Give the data again exactly, from its opening line through the line in which "##### 2022 June 17th" appears.

§ **Input data**
++++++++++
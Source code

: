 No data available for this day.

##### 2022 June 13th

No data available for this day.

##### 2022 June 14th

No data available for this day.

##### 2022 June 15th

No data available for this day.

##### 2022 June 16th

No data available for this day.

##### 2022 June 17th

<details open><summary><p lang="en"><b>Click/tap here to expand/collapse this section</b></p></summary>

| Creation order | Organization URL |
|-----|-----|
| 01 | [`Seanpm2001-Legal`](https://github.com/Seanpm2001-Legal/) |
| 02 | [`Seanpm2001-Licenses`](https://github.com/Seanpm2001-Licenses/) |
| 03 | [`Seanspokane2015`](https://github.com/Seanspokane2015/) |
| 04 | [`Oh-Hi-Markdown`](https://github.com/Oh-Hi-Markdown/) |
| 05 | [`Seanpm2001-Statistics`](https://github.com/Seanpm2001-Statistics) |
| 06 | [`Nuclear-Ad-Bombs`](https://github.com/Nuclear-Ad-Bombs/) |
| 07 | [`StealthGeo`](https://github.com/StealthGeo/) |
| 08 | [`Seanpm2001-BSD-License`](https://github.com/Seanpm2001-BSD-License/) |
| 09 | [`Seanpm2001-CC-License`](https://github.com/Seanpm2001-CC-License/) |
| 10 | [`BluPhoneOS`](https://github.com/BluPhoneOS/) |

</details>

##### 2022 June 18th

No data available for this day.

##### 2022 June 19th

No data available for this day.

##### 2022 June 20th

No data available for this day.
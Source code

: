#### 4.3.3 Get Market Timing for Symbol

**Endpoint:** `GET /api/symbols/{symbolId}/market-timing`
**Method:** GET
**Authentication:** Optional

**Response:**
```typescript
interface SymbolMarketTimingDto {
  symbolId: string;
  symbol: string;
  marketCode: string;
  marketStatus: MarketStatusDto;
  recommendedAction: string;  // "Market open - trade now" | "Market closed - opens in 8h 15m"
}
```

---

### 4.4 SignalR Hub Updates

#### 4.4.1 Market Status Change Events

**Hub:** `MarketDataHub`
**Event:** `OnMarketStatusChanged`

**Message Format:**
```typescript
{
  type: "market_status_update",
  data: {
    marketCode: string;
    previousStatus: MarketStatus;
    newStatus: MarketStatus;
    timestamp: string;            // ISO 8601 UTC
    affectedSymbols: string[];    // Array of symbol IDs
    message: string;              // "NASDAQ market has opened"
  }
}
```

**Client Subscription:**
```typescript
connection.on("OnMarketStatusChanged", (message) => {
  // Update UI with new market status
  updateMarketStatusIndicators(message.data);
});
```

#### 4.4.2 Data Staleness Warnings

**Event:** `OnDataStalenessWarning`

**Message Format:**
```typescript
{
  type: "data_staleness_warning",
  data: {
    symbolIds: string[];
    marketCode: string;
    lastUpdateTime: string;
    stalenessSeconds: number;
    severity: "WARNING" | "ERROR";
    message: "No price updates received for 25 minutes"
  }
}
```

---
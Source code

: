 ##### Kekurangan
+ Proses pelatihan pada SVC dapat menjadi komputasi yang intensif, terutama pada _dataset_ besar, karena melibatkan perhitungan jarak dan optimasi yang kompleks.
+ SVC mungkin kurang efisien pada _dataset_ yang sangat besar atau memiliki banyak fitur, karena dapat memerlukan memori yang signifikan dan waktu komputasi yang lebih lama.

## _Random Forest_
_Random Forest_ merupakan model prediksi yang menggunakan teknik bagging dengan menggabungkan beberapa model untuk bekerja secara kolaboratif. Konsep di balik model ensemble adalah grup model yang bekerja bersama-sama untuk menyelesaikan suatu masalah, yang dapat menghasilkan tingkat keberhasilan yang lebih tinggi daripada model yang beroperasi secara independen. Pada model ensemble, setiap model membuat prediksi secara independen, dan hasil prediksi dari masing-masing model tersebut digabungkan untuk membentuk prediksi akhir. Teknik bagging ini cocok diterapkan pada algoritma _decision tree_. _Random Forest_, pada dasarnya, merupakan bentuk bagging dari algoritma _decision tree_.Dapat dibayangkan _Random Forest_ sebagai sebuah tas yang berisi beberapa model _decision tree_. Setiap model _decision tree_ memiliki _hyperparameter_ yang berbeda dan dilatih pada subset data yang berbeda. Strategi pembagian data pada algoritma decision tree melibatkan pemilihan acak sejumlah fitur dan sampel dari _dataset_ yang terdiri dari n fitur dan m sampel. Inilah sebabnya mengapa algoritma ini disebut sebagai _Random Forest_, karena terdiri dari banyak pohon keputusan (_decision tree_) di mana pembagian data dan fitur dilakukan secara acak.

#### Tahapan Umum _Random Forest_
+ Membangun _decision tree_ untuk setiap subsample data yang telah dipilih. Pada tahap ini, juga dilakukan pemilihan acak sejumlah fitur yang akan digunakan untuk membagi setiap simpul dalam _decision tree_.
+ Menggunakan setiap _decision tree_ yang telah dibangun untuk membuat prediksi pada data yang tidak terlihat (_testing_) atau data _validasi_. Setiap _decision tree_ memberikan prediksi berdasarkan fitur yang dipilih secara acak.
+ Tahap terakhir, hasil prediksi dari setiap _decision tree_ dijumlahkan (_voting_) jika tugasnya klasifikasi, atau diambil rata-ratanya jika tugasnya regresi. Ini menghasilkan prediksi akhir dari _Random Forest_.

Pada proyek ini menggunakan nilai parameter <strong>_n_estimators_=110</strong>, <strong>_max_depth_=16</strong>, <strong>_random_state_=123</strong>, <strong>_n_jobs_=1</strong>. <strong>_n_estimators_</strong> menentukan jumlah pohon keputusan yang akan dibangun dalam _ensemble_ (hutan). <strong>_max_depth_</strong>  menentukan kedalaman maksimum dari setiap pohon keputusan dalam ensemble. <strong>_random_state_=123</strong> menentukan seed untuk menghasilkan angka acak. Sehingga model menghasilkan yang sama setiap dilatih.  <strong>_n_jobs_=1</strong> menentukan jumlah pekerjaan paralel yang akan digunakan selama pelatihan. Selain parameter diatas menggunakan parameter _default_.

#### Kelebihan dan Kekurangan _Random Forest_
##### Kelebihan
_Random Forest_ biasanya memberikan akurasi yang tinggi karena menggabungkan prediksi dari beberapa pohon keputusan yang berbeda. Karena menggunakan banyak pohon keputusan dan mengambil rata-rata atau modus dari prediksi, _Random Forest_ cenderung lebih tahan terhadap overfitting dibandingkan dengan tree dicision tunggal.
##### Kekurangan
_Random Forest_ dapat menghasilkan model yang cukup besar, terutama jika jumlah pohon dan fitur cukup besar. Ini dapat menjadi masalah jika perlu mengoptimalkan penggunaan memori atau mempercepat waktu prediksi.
++++++++++
§ **Answer to this task**
Source code

: No data available for this day.

##### 2022 June 13th

No data available for this day.

##### 2022 June 14th

No data available for this day.

##### 2022 June 15th

No data available for this day.

##### 2022 June 16th

No data available for this day.

##### 2022 June 17th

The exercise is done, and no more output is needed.